Q-Learning in Reinforcement Learning | October 17th, 2023

Introduction to Q-Learning

Q-Learning is a model-free reinforcement learning algorithm used to find the optimal action-selection policy for any given finite Markov decision process (MDP). It works by learning an action-value function that ultimately gives the expected utility of taking a given action in a given state and following the optimal policy thereafter.

The Markov Property

A key feature of an MDP is the Markov Property, which states that the future is independent of the past given the present. Mathematically, this is expressed as:

$$ P(s_{t+1} \mid s_t, a_t) = P(s_{t+1} \mid s_1, a_1, …, s_t, a_t) $$

Basic Concept

The core of Q-Learning is the Q-function, defined as $Q: \text{State} \times \text{Action} \rightarrow \mathbb{R}$. This function quantifies the value of taking an action in a particular state.

Q-Function Update Rule

The Q-function is updated as follows:

$$ Q^{new}(s_t, a_t) \leftarrow (1-\alpha) \cdot Q(s_t, a_t) + \alpha \cdot \left( r_{t+1} + \gamma \cdot \max_{a} Q(s_{t+1}, a) \right) $$

Where:

  • $ s_t $ and $ s_{t+1} $ are the current and next state, respectively.
  • $ a_t $ is the action taken at time t.
  • $ \alpha $ is the learning rate.
  • $ r_{t+1} $ is the reward received after moving from state $ s_t $ to $ s_{t+1} $.
  • $ \gamma $ is the discount factor.

Q-Learning with Convolutional Neural Networks (CNN)

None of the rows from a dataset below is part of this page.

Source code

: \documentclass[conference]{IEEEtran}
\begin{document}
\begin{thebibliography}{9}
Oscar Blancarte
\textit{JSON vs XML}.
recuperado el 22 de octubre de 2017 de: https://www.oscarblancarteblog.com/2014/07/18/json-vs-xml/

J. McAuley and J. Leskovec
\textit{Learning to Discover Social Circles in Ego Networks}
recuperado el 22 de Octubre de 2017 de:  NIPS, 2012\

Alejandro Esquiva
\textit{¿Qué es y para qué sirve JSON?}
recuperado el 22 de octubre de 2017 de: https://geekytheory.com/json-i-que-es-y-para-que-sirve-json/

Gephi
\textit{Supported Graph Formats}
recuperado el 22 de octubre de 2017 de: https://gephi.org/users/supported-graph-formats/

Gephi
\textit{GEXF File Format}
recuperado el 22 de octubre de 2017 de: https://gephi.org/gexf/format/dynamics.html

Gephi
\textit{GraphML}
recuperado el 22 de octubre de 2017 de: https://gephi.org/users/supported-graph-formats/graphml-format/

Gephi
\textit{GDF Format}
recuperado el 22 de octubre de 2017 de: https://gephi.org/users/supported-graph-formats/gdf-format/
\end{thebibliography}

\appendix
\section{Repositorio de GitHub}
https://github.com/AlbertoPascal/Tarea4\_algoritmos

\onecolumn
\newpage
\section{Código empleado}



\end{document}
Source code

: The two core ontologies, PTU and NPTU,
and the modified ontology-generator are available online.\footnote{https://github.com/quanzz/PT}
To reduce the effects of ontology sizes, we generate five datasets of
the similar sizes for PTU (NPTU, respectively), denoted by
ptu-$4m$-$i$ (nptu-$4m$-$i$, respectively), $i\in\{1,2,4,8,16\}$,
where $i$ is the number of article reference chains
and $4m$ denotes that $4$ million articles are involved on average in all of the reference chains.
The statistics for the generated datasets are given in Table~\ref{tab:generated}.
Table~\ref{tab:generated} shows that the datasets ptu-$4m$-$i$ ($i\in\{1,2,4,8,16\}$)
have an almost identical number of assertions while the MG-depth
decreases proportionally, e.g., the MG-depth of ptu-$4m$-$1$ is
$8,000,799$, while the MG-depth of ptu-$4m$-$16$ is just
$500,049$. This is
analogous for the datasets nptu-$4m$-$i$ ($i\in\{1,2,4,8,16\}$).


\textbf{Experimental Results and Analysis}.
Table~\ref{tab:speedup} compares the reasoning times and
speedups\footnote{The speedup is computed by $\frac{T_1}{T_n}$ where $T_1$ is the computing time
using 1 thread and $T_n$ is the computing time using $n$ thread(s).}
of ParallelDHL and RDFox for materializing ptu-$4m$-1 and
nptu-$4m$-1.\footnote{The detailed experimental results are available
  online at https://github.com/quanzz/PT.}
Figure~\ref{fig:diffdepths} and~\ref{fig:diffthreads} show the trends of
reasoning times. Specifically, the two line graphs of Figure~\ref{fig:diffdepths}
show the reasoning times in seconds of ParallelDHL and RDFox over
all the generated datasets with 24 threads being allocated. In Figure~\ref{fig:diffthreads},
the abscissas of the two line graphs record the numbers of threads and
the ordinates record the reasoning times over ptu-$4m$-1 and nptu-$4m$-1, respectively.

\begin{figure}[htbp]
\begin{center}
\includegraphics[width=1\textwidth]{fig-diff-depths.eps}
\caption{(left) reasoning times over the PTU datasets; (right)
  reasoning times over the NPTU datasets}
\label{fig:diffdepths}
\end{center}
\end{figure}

In complex environments, the state space can be large, making a tabular approach infeasible. CNNs can be integrated with Q-Learning to handle such scenarios, particularly in image-based environments.

The Q-Network

The Q-network can be trained to approximate the Q-value function. The input is the state, and the output is the Q-value of all possible actions.

Network Update Rule

The loss function for updating the Q-network is defined as:

$$ L(\theta) = \mathbb{E} \left[ \left( r + \gamma \max_{a’} Q(s’, a’; \theta^-) - Q(s, a; \theta) \right)^2 \right] $$

Where:

  • $\mathbb{E}$ is the expected value over a mini-batch of experiences. A mini-batch is simply a subset of the experiences stored in the replay buffer.
  • $ \theta $ and $ \theta^- $ are the parameters of the current and target Q-networks, respectively.
  • $ s, a, r, s’ $ are the state, action, reward, and next state sampled from the replay buffer.

Experience Replay

Experience replay stores a replay buffer of past experiences and randomly samples mini-batches from it to train the network, breaking the correlation between sequential experiences.

Variants of Q-Learning

  1. Deep Q-Network (DQN): Combines Q-Learning with deep learning, using a neural network to approximate the Q-function.
  2. Double Q-Learning: Addresses the overestimation of Q-values by decoupling the selection of action from its evaluation.
  3. Dueling Network Architectures: Separates the representation of state values and state-dependent action advantages.

Mathematical Derivation of Q-Learning

Consider the Bellman equation for the Q-function:

$$ Q(s,a) = r + \gamma \sum_{s’} P(s’ \mid s,a) \max_{a’} Q(s’,a’) $$

The iterative update rule in Q-learning aims to converge to this equation.

Derivation Steps

  1. Initial Assumption: Start with an arbitrary Q-function $Q_0(s,a)$.

    $$ Q_0(s,a) \text{ for all } s \in S, a \in A(s) $$

  2. Bellman Update: Apply the Bellman update iteratively using the following update rule:

    $$ Q_{k+1}(s,a) = \sum_{s’} P(s’ \mid s,a) \left[r(s,a,s’) + \gamma \max_{a’} Q_k(s’,a’)\right] $$

    where $Q_k$ is the Q-function at iteration $k$, $P(s’ \mid s,a)$ is the transition probability from state $s$ to state $s’$ given action $a$, $r(s,a,s’)$ is the immediate reward received after transition, and $\gamma$ is the discount factor.

  3. Convergence Proof: Show that under certain conditions, such as a finite Markov Decision Process (MDP), sufficient exploration, and an appropriately chosen learning rate, the Q-function converges to the optimal Q-function $Q^*$:

    $$ \lim_{k \to \infty} Q_k(s,a) = Q^*(s,a) \text{ for all } s \in S, a \in A(s) $$

    This is often proved by showing that the update rule is a contraction mapping under the max-norm, which guarantees convergence by the Banach fixed-point theorem.